◆ DATASET RECORDS ◆
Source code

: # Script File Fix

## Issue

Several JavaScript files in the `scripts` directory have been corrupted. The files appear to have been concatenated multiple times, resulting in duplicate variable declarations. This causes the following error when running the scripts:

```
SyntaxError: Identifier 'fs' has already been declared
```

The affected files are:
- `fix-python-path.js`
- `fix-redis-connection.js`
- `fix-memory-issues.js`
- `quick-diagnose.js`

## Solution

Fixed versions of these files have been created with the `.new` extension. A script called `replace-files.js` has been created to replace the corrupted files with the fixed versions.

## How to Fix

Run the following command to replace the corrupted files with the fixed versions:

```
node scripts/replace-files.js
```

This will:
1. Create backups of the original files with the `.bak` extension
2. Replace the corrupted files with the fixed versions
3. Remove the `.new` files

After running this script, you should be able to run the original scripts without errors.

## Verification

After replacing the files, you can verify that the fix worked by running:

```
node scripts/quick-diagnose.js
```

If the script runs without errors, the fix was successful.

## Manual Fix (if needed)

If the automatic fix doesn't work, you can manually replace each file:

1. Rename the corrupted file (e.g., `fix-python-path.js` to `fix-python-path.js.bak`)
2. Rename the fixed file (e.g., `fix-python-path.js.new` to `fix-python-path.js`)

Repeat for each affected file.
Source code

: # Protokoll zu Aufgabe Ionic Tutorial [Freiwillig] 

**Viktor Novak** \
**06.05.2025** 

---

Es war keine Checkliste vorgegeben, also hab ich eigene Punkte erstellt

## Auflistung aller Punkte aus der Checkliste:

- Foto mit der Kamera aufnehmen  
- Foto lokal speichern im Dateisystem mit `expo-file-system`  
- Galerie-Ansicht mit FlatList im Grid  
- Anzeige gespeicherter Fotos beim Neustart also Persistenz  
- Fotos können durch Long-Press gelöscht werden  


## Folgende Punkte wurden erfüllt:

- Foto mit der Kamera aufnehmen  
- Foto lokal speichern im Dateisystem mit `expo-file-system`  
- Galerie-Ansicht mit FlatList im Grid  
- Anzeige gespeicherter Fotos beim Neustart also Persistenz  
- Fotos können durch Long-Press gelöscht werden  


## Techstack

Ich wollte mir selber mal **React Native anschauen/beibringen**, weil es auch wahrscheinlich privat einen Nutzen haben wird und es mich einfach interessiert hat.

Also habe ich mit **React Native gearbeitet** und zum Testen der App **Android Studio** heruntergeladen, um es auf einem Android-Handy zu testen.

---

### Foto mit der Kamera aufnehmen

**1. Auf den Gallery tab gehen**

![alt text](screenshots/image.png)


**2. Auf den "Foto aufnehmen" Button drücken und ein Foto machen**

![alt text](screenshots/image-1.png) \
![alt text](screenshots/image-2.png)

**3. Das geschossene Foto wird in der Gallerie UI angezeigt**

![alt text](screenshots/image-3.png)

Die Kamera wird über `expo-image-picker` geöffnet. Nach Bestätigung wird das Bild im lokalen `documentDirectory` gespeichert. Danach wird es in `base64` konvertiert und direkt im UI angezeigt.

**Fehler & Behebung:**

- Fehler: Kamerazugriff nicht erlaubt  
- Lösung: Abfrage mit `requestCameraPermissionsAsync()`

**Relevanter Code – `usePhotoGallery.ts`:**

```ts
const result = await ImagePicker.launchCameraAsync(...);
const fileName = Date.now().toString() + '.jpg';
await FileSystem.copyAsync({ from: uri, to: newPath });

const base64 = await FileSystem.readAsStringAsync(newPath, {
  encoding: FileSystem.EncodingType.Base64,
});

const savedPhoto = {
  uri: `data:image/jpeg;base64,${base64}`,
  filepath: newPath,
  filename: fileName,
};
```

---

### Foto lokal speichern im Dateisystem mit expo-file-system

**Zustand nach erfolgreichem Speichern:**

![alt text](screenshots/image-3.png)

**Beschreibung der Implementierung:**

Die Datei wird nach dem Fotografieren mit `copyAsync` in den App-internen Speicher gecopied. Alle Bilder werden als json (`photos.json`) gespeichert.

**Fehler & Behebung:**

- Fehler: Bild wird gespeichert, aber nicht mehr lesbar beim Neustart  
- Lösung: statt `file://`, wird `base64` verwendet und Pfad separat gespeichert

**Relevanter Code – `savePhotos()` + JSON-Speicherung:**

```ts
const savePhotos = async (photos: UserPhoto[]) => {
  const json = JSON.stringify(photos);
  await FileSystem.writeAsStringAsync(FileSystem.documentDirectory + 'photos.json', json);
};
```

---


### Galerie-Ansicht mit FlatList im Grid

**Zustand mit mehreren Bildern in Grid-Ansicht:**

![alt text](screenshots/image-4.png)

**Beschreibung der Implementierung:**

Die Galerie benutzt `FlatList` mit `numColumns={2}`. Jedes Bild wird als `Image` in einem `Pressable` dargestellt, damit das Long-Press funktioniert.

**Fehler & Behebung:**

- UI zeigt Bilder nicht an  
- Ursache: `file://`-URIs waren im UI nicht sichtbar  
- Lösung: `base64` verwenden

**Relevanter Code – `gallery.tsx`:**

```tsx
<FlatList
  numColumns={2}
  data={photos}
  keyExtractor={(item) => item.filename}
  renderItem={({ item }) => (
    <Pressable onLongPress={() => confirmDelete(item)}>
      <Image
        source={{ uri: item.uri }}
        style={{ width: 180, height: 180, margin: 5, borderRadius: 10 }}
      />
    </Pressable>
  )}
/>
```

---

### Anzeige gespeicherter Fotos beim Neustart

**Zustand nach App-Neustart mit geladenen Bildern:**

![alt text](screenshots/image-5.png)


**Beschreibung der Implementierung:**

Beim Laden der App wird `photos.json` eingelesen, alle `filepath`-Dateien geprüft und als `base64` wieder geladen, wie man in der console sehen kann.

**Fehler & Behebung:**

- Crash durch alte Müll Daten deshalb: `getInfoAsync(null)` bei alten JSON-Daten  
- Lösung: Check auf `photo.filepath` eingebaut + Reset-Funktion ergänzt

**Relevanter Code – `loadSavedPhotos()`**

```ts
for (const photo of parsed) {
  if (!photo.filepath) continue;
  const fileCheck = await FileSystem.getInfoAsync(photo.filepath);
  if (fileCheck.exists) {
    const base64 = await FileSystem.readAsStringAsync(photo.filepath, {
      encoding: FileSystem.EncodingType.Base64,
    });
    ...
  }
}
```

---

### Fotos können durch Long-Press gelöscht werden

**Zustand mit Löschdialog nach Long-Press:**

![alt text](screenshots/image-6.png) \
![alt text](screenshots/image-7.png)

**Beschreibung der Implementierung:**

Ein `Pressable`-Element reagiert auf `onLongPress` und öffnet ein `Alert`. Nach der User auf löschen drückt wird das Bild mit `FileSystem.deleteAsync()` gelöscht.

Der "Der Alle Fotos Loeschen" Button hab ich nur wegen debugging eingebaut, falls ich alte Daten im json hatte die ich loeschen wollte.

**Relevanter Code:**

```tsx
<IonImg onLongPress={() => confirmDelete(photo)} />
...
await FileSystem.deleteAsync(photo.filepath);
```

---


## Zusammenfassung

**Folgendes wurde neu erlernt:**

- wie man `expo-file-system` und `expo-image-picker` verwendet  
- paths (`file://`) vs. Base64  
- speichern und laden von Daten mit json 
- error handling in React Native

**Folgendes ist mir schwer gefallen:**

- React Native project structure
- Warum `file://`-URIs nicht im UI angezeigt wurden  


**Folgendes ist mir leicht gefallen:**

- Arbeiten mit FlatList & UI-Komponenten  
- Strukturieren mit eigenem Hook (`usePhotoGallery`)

◆ TRY IT ◆
Could you write out every entry above exactly as it appears?

◆ EXERCISE RESULT ◆
Source code

: # Script File Fix

## Issue

Several JavaScript files in the `scripts` directory have been corrupted. The files appear to have been concatenated multiple times, resulting in duplicate variable declarations. This causes the following error when running the scripts:

```
SyntaxError: Identifier 'fs' has already been declared
```

The affected files are:
- `fix-python-path.js`
- `fix-redis-connection.js`
- `fix-memory-issues.js`
- `quick-diagnose.js`

## Solution

Fixed versions of these files have been created with the `.new` extension. A script called `replace-files.js` has been created to replace the corrupted files with the fixed versions.

## How to Fix

Run the following command to replace the corrupted files with the fixed versions:

```
node scripts/replace-files.js
```

This will:
1. Create backups of the original files with the `.bak` extension
2. Replace the corrupted files with the fixed versions
3. Remove the `.new` files

After running this script, you should be able to run the original scripts without errors.

## Verification

After replacing the files, you can verify that the fix worked by running:

```
node scripts/quick-diagnose.js
```

If the script runs without errors, the fix was successful.

## Manual Fix (if needed)

If the automatic fix doesn't work, you can manually replace each file:

1. Rename the corrupted file (e.g., `fix-python-path.js` to `fix-python-path.js.bak`)
2. Rename the fixed file (e.g., `fix-python-path.js.new` to `fix-python-path.js`)

Repeat for each affected file.
Source code

: # Protokoll zu Aufgabe Ionic Tutorial [Freiwillig] 

**Viktor Novak** \
**06.05.2025** 

---

Es war keine Checkliste vorgegeben, also hab ich eigene Punkte erstellt

## Auflistung aller Punkte aus der Checkliste:

- Foto mit der Kamera aufnehmen  
- Foto lokal speichern im Dateisystem mit `expo-file-system`  
- Galerie-Ansicht mit FlatList im Grid  
- Anzeige gespeicherter Fotos beim Neustart also Persistenz  
- Fotos können durch Long-Press gelöscht werden  


## Folgende Punkte wurden erfüllt:

- Foto mit der Kamera aufnehmen  
- Foto lokal speichern im Dateisystem mit `expo-file-system`  
- Galerie-Ansicht mit FlatList im Grid  
- Anzeige gespeicherter Fotos beim Neustart also Persistenz  
- Fotos können durch Long-Press gelöscht werden  


## Techstack

Ich wollte mir selber mal **React Native anschauen/beibringen**, weil es auch wahrscheinlich privat einen Nutzen haben wird und es mich einfach interessiert hat.

Also habe ich mit **React Native gearbeitet** und zum Testen der App **Android Studio** heruntergeladen, um es auf einem Android-Handy zu testen.

---

### Foto mit der Kamera aufnehmen

**1. Auf den Gallery tab gehen**

![alt text](screenshots/image.png)


**2. Auf den "Foto aufnehmen" Button drücken und ein Foto machen**

![alt text](screenshots/image-1.png) \
![alt text](screenshots/image-2.png)

**3. Das geschossene Foto wird in der Gallerie UI angezeigt**

![alt text](screenshots/image-3.png)

Die Kamera wird über `expo-image-picker` geöffnet. Nach Bestätigung wird das Bild im lokalen `documentDirectory` gespeichert. Danach wird es in `base64` konvertiert und direkt im UI angezeigt.

**Fehler & Behebung:**

- Fehler: Kamerazugriff nicht erlaubt  
- Lösung: Abfrage mit `requestCameraPermissionsAsync()`

**Relevanter Code – `usePhotoGallery.ts`:**

```ts
const result = await ImagePicker.launchCameraAsync(...);
const fileName = Date.now().toString() + '.jpg';
await FileSystem.copyAsync({ from: uri, to: newPath });

const base64 = await FileSystem.readAsStringAsync(newPath, {
  encoding: FileSystem.EncodingType.Base64,
});

const savedPhoto = {
  uri: `data:image/jpeg;base64,${base64}`,
  filepath: newPath,
  filename: fileName,
};
```

---

### Foto lokal speichern im Dateisystem mit expo-file-system

**Zustand nach erfolgreichem Speichern:**

![alt text](screenshots/image-3.png)

**Beschreibung der Implementierung:**

Die Datei wird nach dem Fotografieren mit `copyAsync` in den App-internen Speicher gecopied. Alle Bilder werden als json (`photos.json`) gespeichert.

**Fehler & Behebung:**

- Fehler: Bild wird gespeichert, aber nicht mehr lesbar beim Neustart  
- Lösung: statt `file://`, wird `base64` verwendet und Pfad separat gespeichert

**Relevanter Code – `savePhotos()` + JSON-Speicherung:**

```ts
const savePhotos = async (photos: UserPhoto[]) => {
  const json = JSON.stringify(photos);
  await FileSystem.writeAsStringAsync(FileSystem.documentDirectory + 'photos.json', json);
};
```

---


### Galerie-Ansicht mit FlatList im Grid

**Zustand mit mehreren Bildern in Grid-Ansicht:**

![alt text](screenshots/image-4.png)

**Beschreibung der Implementierung:**

Die Galerie benutzt `FlatList` mit `numColumns={2}`. Jedes Bild wird als `Image` in einem `Pressable` dargestellt, damit das Long-Press funktioniert.

**Fehler & Behebung:**

- UI zeigt Bilder nicht an  
- Ursache: `file://`-URIs waren im UI nicht sichtbar  
- Lösung: `base64` verwenden

**Relevanter Code – `gallery.tsx`:**

```tsx
<FlatList
  numColumns={2}
  data={photos}
  keyExtractor={(item) => item.filename}
  renderItem={({ item }) => (
    <Pressable onLongPress={() => confirmDelete(item)}>
      <Image
        source={{ uri: item.uri }}
        style={{ width: 180, height: 180, margin: 5, borderRadius: 10 }}
      />
    </Pressable>
  )}
/>
```

---

### Anzeige gespeicherter Fotos beim Neustart

**Zustand nach App-Neustart mit geladenen Bildern:**

![alt text](screenshots/image-5.png)


**Beschreibung der Implementierung:**

Beim Laden der App wird `photos.json` eingelesen, alle `filepath`-Dateien geprüft und als `base64` wieder geladen, wie man in der console sehen kann.

**Fehler & Behebung:**

- Crash durch alte Müll Daten deshalb: `getInfoAsync(null)` bei alten JSON-Daten  
- Lösung: Check auf `photo.filepath` eingebaut + Reset-Funktion ergänzt

**Relevanter Code – `loadSavedPhotos()`**

```ts
for (const photo of parsed) {
  if (!photo.filepath) continue;
  const fileCheck = await FileSystem.getInfoAsync(photo.filepath);
  if (fileCheck.exists) {
    const base64 = await FileSystem.readAsStringAsync(photo.filepath, {
      encoding: FileSystem.EncodingType.Base64,
    });
    ...
  }
}
```

---

### Fotos können durch Long-Press gelöscht werden

**Zustand mit Löschdialog nach Long-Press:**

![alt text](screenshots/image-6.png) \
![alt text](screenshots/image-7.png)

**Beschreibung der Implementierung:**

Ein `Pressable`-Element reagiert auf `onLongPress` und öffnet ein `Alert`. Nach der User auf löschen drückt wird das Bild mit `FileSystem.deleteAsync()` gelöscht.

Der "Der Alle Fotos Loeschen" Button hab ich nur wegen debugging eingebaut, falls ich alte Daten im json hatte die ich loeschen wollte.

**Relevanter Code:**

```tsx
<IonImg onLongPress={() => confirmDelete(photo)} />
...
await FileSystem.deleteAsync(photo.filepath);
```

---


## Zusammenfassung

**Folgendes wurde neu erlernt:**

- wie man `expo-file-system` und `expo-image-picker` verwendet  
- paths (`file://`) vs. Base64  
- speichern und laden von Daten mit json 
- error handling in React Native

**Folgendes ist mir schwer gefallen:**

- React Native project structure
- Warum `file://`-URIs nicht im UI angezeigt wurden  


**Folgendes ist mir leicht gefallen:**

- Arbeiten mit FlatList & UI-Komponenten  
- Strukturieren mit eigenem Hook (`usePhotoGallery`)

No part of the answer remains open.